Activity: Below are the records; pull every line that includes "root".

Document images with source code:

★ ★ ★ ★ ★ ★ ★

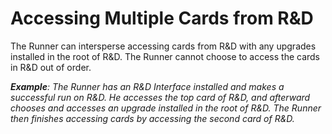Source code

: # Accessing Multiple Cards from R&D

The Runner can intersperse accessing cards from R&D with any upgrades
installed in the root of R&D. The Runner cannot choose to access the
cards in R&D out of order.

***Example**: The Runner has an R&D Interface installed and makes a
successful run on R&D. He accesses the top card of R&D, and afterward
chooses and accesses an upgrade installed in the root of R&D. The Runner
then finishes accessing cards by accessing the second card of R&D.*
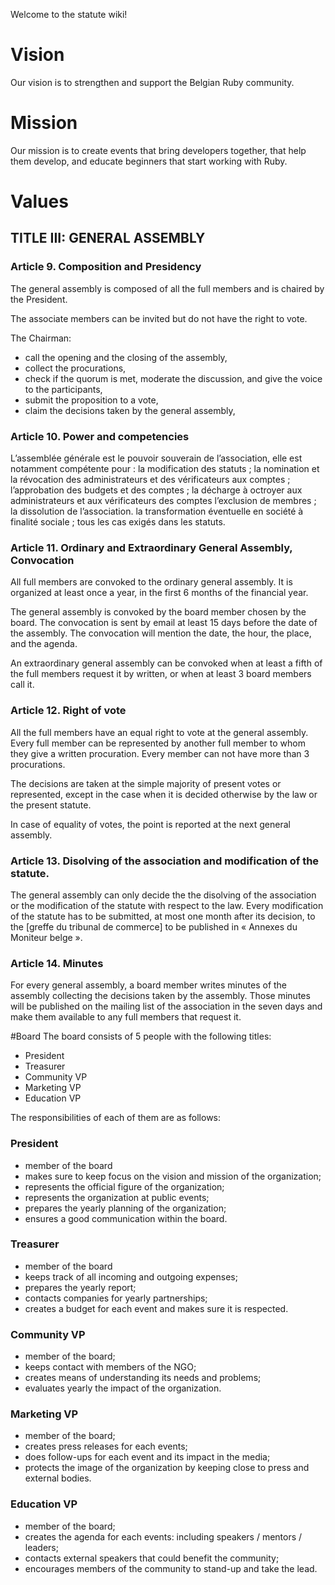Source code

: Welcome to the statute wiki!

# Vision
Our vision is to strengthen and support the Belgian Ruby community.

# Mission
Our mission is to create events that bring developers together, that help them develop, and educate beginners that start working with Ruby.

# Values

## TITLE III: GENERAL ASSEMBLY

### Article 9. Composition and Presidency

The general assembly is composed of all the full members and is chaired by the President.

The associate members can be invited but do not have the right to vote.

The Chairman:

* call the opening and the closing of the assembly,
* collect the procurations,
* check if the quorum is met, moderate the discussion, and give the voice to the participants,
* submit the proposition to a vote,
* claim the decisions taken by the general assembly,

### Article 10. Power and competencies

L’assemblée générale est le pouvoir souverain de l’association, elle est notamment compétente pour :
  la modification des statuts ;
  la nomination et la révocation des administrateurs et des vérificateurs aux comptes ;
  l’approbation des budgets et des comptes ;
  la décharge à octroyer aux administrateurs et aux vérificateurs des comptes
  l’exclusion de membres ;
  la dissolution de l’association.
  la transformation éventuelle en société à finalité sociale ;
  tous les cas exigés dans les statuts.

### Article 11. Ordinary and Extraordinary General Assembly, Convocation

All full members are convoked to the ordinary general assembly. It is organized
at least once a year, in the first 6 months of the financial year.

The general assembly is convoked by the board member chosen by the board. The
convocation is sent by email at least 15 days before the date of the assembly.
The convocation will mention the date, the hour, the place, and the agenda.

An extraordinary general assembly can be convoked when at least a fifth of the
full members request it by written, or when at least 3 board members call it.

### Article 12. Right of vote

All the full members have an equal right to vote at the general assembly. Every
full member can be represented by another full member to whom they give a
written procuration. Every member can not have more than 3 procurations.

The decisions are taken at the simple majority of present votes or represented,
except in the case when it is decided otherwise by the law or the present
statute.

In case of equality of votes, the point is reported at the next general
assembly.

### Article 13. Disolving of the association and modification of the statute.

The general assembly can only decide the the disolving of the association or the
modification of the statute with respect to the law. Every modification of the
statute has to be submitted, at most one month after its decision, to the
[greffe du tribunal de commerce] to be published in « Annexes du Moniteur belge
».

### Article 14. Minutes

For every general assembly, a board member writes minutes of the assembly
collecting the decisions taken by the assembly. Those minutes will be published
on the mailing list of the association in the seven days and make them available
to any full members that request it.

#Board
The board consists of 5 people with the following titles:
* President
* Treasurer
* Community VP
* Marketing VP
* Education VP

The responsibilities of each of them are as follows:
### President
* member of the board
* makes sure to keep focus on the vision and mission of the organization;
* represents the official figure of the organization;
* represents the organization at public events;
* prepares the yearly planning of the organization;
* ensures a good communication within the board.

### Treasurer
* member of the board
* keeps track of all incoming and outgoing expenses;
* prepares the yearly report;
* contacts companies for yearly partnerships;
* creates a budget for each event and makes sure it is respected.

### Community VP
* member of the board;
* keeps contact with members of the NGO;
* creates means of understanding its needs and problems;
* evaluates yearly the impact of the organization.

### Marketing VP
* member of the board;
* creates press releases for each events;
* does follow-ups for each event and its impact in the media;
* protects the image of the organization by keeping close to press and external bodies.

### Education VP
* member of the board;
* creates the agenda for each events: including speakers / mentors / leaders;
* contacts external speakers that could benefit the community;
* encourages members of the community to stand-up and take the lead.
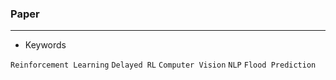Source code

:### Paper 

---

- Keywords

`Reinforcement Learning` `Delayed RL` `Computer Vision` `NLP` `Flood Prediction`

★ ★ ★ ★ ★ ★ ★

Answer to this exercise:
installed in the root of R&D. The Runner cannot choose to access the
chooses and accesses an upgrade installed in the root of R&D. The Runner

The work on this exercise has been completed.